Josie Long clearly enjoys a challenge. The award-winning comic set out to make her latest show, Something Better, a positive one to offset the grim reality of Brexit and Trump. While it certainly seemed the case that, based on audience reaction, she was decidedly preaching to the converted, Long’s optimism in the face of such depressing subject matter was no small feat.
A show powered by Long’s own introspection about the political climate, and how the reality is so far removed from her own ideals, clearly resonated with the audience here; a heartfelt and intelligent response to an overwhelming situation, and a dissection of her own abilities to grapple with the challenges ahead.

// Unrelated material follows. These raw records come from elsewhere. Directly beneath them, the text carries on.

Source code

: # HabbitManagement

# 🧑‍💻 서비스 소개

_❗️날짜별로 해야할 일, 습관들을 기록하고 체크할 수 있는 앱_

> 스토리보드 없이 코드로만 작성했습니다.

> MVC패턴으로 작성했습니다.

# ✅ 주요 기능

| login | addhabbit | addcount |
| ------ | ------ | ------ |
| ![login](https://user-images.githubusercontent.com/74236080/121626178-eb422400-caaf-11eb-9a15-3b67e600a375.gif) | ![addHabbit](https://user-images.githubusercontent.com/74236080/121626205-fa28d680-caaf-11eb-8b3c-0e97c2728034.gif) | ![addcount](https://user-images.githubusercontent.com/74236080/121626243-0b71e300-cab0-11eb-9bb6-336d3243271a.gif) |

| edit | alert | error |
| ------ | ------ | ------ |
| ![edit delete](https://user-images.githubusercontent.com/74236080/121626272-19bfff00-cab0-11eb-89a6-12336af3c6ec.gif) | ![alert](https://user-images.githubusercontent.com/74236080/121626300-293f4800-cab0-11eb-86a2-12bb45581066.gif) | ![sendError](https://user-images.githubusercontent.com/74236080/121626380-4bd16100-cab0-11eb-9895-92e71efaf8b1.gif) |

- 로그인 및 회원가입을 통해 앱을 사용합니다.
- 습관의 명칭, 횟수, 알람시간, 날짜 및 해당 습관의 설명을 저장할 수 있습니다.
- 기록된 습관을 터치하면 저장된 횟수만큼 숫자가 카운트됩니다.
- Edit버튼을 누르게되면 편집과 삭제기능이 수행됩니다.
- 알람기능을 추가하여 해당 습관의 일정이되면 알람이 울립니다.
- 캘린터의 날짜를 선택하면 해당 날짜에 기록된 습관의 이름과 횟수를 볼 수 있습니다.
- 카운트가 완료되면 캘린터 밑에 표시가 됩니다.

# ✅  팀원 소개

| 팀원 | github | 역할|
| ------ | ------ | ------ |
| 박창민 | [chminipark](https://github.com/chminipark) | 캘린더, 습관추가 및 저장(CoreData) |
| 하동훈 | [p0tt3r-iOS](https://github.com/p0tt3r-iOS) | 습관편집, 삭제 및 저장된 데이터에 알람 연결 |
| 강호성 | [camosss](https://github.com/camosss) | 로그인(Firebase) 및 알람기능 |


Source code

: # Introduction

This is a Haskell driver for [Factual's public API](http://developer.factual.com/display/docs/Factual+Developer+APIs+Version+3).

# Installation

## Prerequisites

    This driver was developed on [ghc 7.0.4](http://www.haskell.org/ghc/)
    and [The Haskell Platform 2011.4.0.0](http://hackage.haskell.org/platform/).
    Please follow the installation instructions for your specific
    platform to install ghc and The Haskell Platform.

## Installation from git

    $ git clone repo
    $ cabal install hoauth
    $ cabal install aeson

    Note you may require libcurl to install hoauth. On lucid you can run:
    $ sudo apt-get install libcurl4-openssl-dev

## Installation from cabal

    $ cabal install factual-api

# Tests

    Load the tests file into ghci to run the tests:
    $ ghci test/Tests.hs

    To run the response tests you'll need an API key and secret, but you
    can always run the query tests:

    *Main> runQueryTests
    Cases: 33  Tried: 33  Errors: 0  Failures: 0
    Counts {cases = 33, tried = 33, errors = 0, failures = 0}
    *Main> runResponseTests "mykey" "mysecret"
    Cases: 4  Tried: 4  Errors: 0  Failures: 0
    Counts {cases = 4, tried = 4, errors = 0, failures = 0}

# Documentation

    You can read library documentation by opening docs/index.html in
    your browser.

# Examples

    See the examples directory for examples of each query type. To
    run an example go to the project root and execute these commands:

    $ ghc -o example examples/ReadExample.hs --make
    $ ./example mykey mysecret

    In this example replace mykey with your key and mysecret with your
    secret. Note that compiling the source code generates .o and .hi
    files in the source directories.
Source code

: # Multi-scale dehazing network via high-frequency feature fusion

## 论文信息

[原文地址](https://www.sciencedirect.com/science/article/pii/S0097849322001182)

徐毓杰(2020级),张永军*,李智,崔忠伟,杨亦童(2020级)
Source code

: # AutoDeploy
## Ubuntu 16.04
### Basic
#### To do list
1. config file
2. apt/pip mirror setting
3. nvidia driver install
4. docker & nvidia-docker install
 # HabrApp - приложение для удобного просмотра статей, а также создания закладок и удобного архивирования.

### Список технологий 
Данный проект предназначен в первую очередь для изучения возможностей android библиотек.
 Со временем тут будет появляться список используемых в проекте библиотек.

As far as politicised comedy is concerned, this show stayed at the smaller, more personal end of the spectrum, and was all the more effective for it. Following on from an impromptu bout of karaoke – focused on deconstructing pop songs of questionable morality – prior to the actual start of the show, Long quickly introduced those main threads of the show, drawing parallels with her own life. That these topics were handled with an honesty and self-deprecating, gallows humour, served only to heighten the potency of the show, where Long’s upbeat nature grappled with the big topics which dominate the news agenda, her uncertainty and occasional sense of helplessness and vulnerability mirroring our own. Only with the occasional catchphrase referencing her fondness for a glass or two of pinot grigio did this set stray into irreverent territory, punctuating the overall tone with a bit of light relief.
Something Better is, ultimately, just that – somehow both a product of and antidote to current events, overflowing with keenly observed gags and winning optimism in the face of the daily douchebaggery which makes up the news. Long has arguably never been on better form, and this timely, vital show really felt like essential viewing.